Some of the most uniquely styled Catalin radios are those by the Sentinel Radio Corporation.

(All photos can be enlarged with a click or touch.)

My favorite Sentinel design is the 248NR (177U) from 1939.  The first time I saw the dramatic oxblood-red and yellow version was in the late ‘90’s among the radios of a longtime collector, Ron Stoner, in Lincoln Nebraska.  The radio looked striking in the antique bookcase.  Unfortunately, when the radio was removed there was a fairly large chunk of the case missing on a back corner.  That’s common, because of the poor way the chassis connects with the case.  It’s hard to find this Sentinel without similar damage.  It took me more than two decades to finally come up with two really nice examples (that were also priced right).

The design features are mostly asymmetrical.  The grille is raised-up higher than the center of the radio’s front, and also wraps around the side.

The Deco looking groves in the case are to one side, and intersect the dial.  The dial pointer is set to the left, instead of in the middle or on the bottom like most radios.

This all gives the Sentinel 248NR a “classy” appearance.

Sentinel could also do “quirky”.

Above are two 1945 Sentinel model 284 radios.  What a unique design!  It’s the only Catalin radio model to have the chassis mounted upside down.  That allows for having the controls at the top, and leaves the tubes hanging inside.

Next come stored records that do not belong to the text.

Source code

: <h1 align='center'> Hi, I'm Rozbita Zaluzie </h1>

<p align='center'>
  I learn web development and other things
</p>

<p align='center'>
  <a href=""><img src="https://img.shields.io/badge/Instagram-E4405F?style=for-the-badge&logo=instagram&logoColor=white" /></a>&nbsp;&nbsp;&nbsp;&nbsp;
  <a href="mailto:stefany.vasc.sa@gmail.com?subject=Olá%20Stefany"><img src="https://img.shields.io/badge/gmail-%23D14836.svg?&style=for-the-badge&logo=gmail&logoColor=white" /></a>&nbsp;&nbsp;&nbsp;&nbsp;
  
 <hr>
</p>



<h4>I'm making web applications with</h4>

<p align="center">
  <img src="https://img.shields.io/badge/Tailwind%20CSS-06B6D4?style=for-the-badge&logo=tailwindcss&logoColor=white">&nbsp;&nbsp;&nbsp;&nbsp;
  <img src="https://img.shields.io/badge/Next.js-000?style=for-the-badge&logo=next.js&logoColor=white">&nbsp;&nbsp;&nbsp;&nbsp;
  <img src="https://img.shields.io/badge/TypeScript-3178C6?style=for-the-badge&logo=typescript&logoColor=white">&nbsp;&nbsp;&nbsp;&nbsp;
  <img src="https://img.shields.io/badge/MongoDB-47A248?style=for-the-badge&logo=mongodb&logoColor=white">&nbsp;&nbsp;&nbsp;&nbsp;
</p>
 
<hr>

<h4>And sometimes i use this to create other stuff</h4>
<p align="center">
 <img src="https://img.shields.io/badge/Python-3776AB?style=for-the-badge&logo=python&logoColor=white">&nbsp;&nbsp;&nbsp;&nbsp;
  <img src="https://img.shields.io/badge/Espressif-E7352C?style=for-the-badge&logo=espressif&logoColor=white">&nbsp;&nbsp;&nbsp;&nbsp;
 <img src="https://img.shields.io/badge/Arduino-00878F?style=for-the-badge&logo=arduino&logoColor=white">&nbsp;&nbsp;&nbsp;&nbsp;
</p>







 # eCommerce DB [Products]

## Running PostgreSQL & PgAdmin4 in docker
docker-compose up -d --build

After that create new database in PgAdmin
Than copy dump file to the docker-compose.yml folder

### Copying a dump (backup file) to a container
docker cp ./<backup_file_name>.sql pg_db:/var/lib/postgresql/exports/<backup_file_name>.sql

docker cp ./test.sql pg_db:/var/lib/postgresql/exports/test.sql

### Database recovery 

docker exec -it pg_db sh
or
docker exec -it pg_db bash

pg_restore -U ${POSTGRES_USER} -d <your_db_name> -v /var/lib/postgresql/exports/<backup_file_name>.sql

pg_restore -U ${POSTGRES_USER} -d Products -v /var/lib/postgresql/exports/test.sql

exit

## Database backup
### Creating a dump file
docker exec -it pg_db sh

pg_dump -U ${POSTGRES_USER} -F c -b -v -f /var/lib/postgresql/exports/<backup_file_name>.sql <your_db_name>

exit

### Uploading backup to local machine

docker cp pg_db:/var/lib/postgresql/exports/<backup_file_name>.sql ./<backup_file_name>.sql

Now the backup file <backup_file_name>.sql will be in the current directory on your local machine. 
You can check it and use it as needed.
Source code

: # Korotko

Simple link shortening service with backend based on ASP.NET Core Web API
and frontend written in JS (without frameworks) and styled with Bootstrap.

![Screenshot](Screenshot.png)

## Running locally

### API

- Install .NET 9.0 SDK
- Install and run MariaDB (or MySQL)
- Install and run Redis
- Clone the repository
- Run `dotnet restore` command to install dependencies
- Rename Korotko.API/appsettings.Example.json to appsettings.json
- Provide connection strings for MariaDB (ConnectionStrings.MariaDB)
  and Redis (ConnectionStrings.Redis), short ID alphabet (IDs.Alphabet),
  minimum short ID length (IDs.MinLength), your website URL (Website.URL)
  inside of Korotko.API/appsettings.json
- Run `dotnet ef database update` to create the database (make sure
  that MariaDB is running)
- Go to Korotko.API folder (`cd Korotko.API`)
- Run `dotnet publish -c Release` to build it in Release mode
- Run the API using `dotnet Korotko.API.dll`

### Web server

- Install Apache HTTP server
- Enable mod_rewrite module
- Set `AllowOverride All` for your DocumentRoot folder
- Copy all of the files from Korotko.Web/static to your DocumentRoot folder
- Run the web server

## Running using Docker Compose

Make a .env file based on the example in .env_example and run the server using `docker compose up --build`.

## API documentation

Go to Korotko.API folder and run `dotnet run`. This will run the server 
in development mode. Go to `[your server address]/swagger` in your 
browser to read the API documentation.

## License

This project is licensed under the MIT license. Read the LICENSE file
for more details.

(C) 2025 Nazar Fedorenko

The case is one of the most rounded Catalin designs, but the real appearance grabber is that “Wavy Grille”.  It gives the radio it’s nickname, and also provides a sense of quirkiness.  There’s really no other radio like it.  The size is about 11″ wide, 7″ high & 6″ Deep.

This version of the Sentinel has a case that’s called “sand”.  It’s a harder-to-find color, and is much more swirled and striking than the regular alabaster version that develops a plainer butterscotch patina.  This sand radio also has the seldom seen red Catalin knobs, like the model shown in John Sideli’s famous book “Classic Plastic Radios”.  If you enlarge the photo, you can see the beauty of the Catalin knobs.  Too bad Sentinel didn’t manufacture a swirled red grille to go with them.

This oxblood-red case with nicely contrasting butterscotch knobs and grille is a popular color combination.

Sentinel produced a version of this radio without the grille…simply a Catalin surround and a large exposed grille cloth:  img_2700It’s still a nice-enough looking radio, but it just seems like there’s something missing.  Sentinel also produced the open version under the name Musicaire.

And finally…

The 1940 Sentinel 195ULTA.  For this one, Sentinel added push-buttons for instant station selection.  This is definitely one of the rarer radios.  Author John Sideli didn’t even have this model pictured in his book of classic plastic radios, although he showed a similar radio under the Lafayette brand.

All in all, Sentinel made some pretty cool Catalin Radios.

Extra:  Came across a couple of old photos of other Sentinels I’ve had.

 The top photo is a nice example of the all butterscotch version.  The bottom Sentinel (yellower because it has less patina) has replacement knobs and a grille that were made by a man who was a great provider of replacement parts, Kris Gimmy.  Sentinel 284’s were never produced with red grilles, but some collectors wanted to dress up the plain butterscotch models.